What is the adjusted ampacity of 500 KCMIL copper THHN/THWN, with 75 degree C lugs and an ambient operating temperature of 100 degrees F?

 

[charlie b]

Would you care to give us your answer first, or at least tell us what you have tried to do to get the answer yourself?

 

[ray cyr]

In a raceway or in free air?

 

[blackdog2]

In raceway. Am I correct in assuming that even though the conductor does have a 90 degree C rating, we must still use the 75 degree column (310.16). With the temperature correction, we would have the 500 KCMIL derated to .88 of the listed value or 334 amperes.

 

[Dennis Alwon]

In raceway. Am I correct in assuming that even though the conductor does have a 90 degree C rating, we must still use the 75 degree column (310.16). With the temperature correction, we would have the 500 KCMIL derated to .88 of the listed value or 334 amperes.

You may use the 90C for derating as long as the final ampacity rating is not greater than the 75C ampacity.

 

[infinity]

Since the insulation is rated for 90 degrees C start your adjustments from there.

430 amps * .91 = 391 amps. Your maximum ampacity for this conductor is 380 amps due to the 75 degree terminations.

 

[charlie b]

Two things noteworthy about Trevor's reply. One is that you use the 90C column to get the 430 amps (instead of your 380). The other is that you use the 90C column to get the 91% (instead of your 88%).

The article that says you can do what we have described is 110.14(C). It's not written as clearly as one might wish, but take a look at the last sentence in that article.

 

[AlWired]

In the original post, what does "THHN/THWN" mean? THHN is from the 90 degree column. THWN is from the 75 degree column. The replies to the original post all referenced 90 degree insulation.

 

[infinity]

In the original post, what does "THHN/THWN" mean? THHN is from the 90 degree column. THWN is from the 75 degree column. The replies to the original post all referenced 90 degree insulation.

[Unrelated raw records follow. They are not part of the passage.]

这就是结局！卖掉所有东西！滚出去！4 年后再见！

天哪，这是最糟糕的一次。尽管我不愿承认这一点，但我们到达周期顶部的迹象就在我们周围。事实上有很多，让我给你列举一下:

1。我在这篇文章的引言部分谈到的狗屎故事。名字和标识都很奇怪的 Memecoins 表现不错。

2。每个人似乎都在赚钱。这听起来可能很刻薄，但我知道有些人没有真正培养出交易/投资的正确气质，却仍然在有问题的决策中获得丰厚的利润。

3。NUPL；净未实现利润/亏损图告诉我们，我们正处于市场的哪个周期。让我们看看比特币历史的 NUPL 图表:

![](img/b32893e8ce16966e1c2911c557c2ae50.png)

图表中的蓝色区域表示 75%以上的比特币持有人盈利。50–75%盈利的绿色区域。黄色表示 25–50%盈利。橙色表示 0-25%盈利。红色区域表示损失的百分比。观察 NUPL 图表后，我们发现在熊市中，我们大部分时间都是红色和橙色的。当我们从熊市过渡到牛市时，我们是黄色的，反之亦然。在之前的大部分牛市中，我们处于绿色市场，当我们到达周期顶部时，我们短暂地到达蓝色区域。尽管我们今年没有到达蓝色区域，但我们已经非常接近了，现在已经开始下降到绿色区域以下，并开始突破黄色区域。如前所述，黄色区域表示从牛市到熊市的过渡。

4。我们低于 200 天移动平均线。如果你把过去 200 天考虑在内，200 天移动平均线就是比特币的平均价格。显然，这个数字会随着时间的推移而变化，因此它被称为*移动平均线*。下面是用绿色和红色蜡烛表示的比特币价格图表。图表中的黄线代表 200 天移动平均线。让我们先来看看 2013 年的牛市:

It means that the conductor is dual rated both THHN and THWN. THHN is rated for 90 degrees C, THWN is rated for 75 degrees C. Since the OP never mentioned using this is in a wet location most assumed it would be dry therefore the 90 degree rating was used when applying adjustments.

 

[whitlow]

Feeder size

Feeder size

For a 90C, 480v conductor in conduit in a 40C ambient attached to 75C terminations, it seems like we are saying the ampacity could be either the 90C rating derated for ambient temp, or the 75C rating with no derating. For a #6 wire, for example, we could have
(1) 75 A (the 90C rating) X 0.91 = 68 A., or
(2) 65 A (the 75C rating).
Since 65 is the lower of the two, we would say that the ampacity of this conductor is 65 A. Am I correct?

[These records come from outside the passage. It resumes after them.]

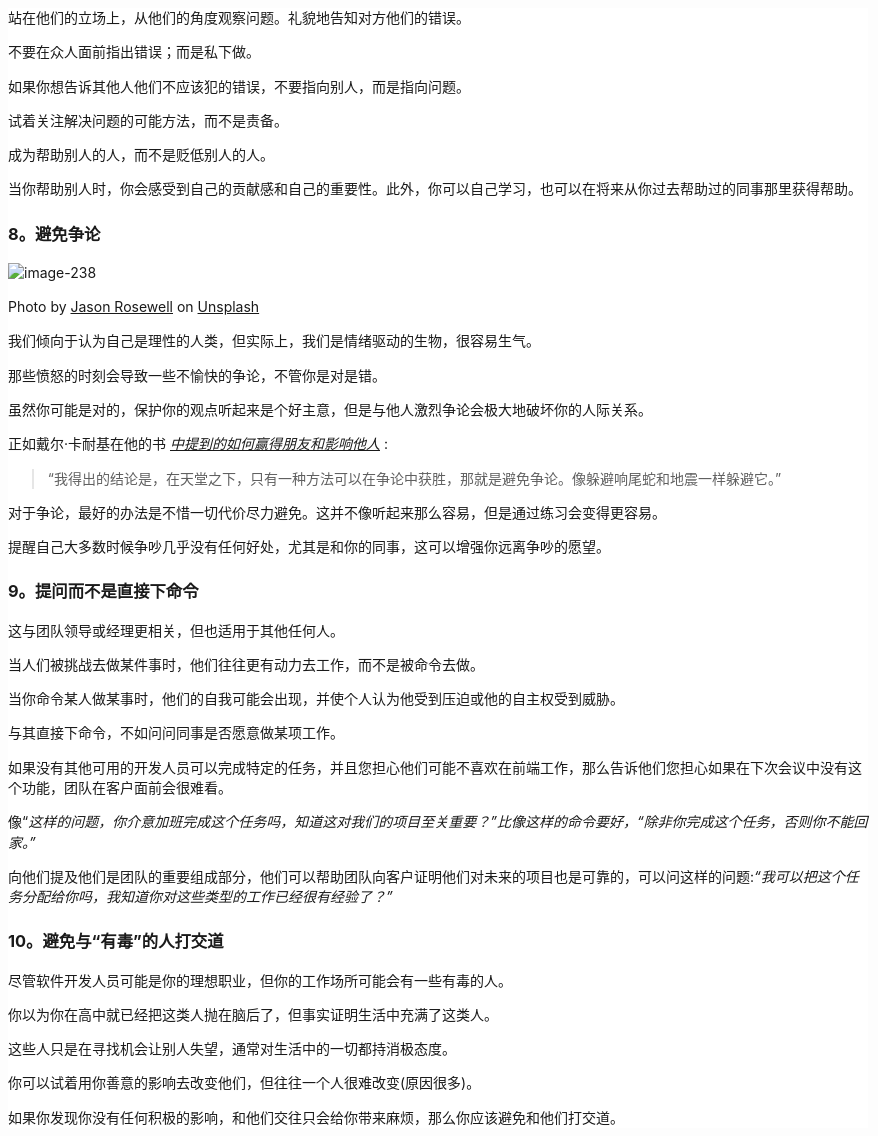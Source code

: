 站在他们的立场上，从他们的角度观察问题。礼貌地告知对方他们的错误。

不要在众人面前指出错误；而是私下做。

如果你想告诉其他人他们不应该犯的错误，不要指向别人，而是指向问题。

试着关注解决问题的可能方法，而不是责备。

成为帮助别人的人，而不是贬低别人的人。

当你帮助别人时，你会感受到自己的贡献感和自己的重要性。此外，你可以自己学习，也可以在将来从你过去帮助过的同事那里获得帮助。

### **8。避免争论**

![image-238](img/511911ec52db6dbb1956aaff7efed918.png)

Photo by [Jason Rosewell](https://unsplash.com/@jasonrosewell?utm_source=medium&utm_medium=referral) on [Unsplash](https://unsplash.com/?utm_source=medium&utm_medium=referral)

我们倾向于认为自己是理性的人类，但实际上，我们是情绪驱动的生物，很容易生气。

那些愤怒的时刻会导致一些不愉快的争论，不管你是对是错。

虽然你可能是对的，保护你的观点听起来是个好主意，但是与他人激烈争论会极大地破坏你的人际关系。

正如戴尔·卡耐基在他的书 [*中提到的如何赢得朋友和影响他人*](https://www.amazon.com/How-Win-Friends-Influence-People/dp/0671027034/ref=sr_1_1?ie=UTF8&qid=1491286020&sr=8-1) :

> “我得出的结论是，在天堂之下，只有一种方法可以在争论中获胜，那就是避免争论。像躲避响尾蛇和地震一样躲避它。”

对于争论，最好的办法是不惜一切代价尽力避免。这并不像听起来那么容易，但是通过练习会变得更容易。

提醒自己大多数时候争吵几乎没有任何好处，尤其是和你的同事，这可以增强你远离争吵的愿望。

### **9。提问而不是直接下命令**

这与团队领导或经理更相关，但也适用于其他任何人。

当人们被挑战去做某件事时，他们往往更有动力去工作，而不是被命令去做。

当你命令某人做某事时，他们的自我可能会出现，并使个人认为他受到压迫或他的自主权受到威胁。

与其直接下命令，不如问问同事是否愿意做某项工作。

如果没有其他可用的开发人员可以完成特定的任务，并且您担心他们可能不喜欢在前端工作，那么告诉他们您担心如果在下次会议中没有这个功能，团队在客户面前会很难看。

像“*这样的问题，你介意加班完成这个任务吗，知道这对我们的项目至关重要？”*比像*这样的命令要好，“除非你完成这个任务，否则你不能回家。”*

向他们提及他们是团队的重要组成部分，他们可以帮助团队向客户证明他们对未来的项目也是可靠的，可以问这样的问题:*“我可以把这个任务分配给你吗，我知道你对这些类型的工作已经很有经验了？”*

### 10。避免与“有毒”的人打交道

尽管软件开发人员可能是你的理想职业，但你的工作场所可能会有一些有毒的人。

你以为你在高中就已经把这类人抛在脑后了，但事实证明生活中充满了这类人。

这些人只是在寻找机会让别人失望，通常对生活中的一切都持消极态度。

你可以试着用你善意的影响去改变他们，但往往一个人很难改变(原因很多)。

如果你发现你没有任何积极的影响，和他们交往只会给你带来麻烦，那么你应该避免和他们打交道。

The thing that bothers me is that this would allow the operating temperature of the conductor to exceed the temperature rating of the termination. If this conductor carries 65 A in conduit (possibly just a few inches from the termination) in a 30C ambient, (according to Table 310.16) the conductor will operate at a temperature of about 75C. If the ambient temp is 40C instead of 30C, then the operating temp of the conductor will be higher than 75C, and this will exceed the rating of the termination. Can someone explain the logic that the NEC followed in apparently allowing the wire temp to exceed the termination rating.

 

[LarryFine]

In the original post, what does "THHN/THWN" mean? THHN is from the 90 degree column. THWN is from the 75 degree column. The replies to the original post all referenced 90 degree insulation.

T = Thermoplastic
H = Heat rating
W = Wet location
N = Nylon clad

THHN/THWN refers to a single insulation that meets the requirements for both ratings. No H's means a 60?C rating, one a 75?C rating, and two a 90?C rating.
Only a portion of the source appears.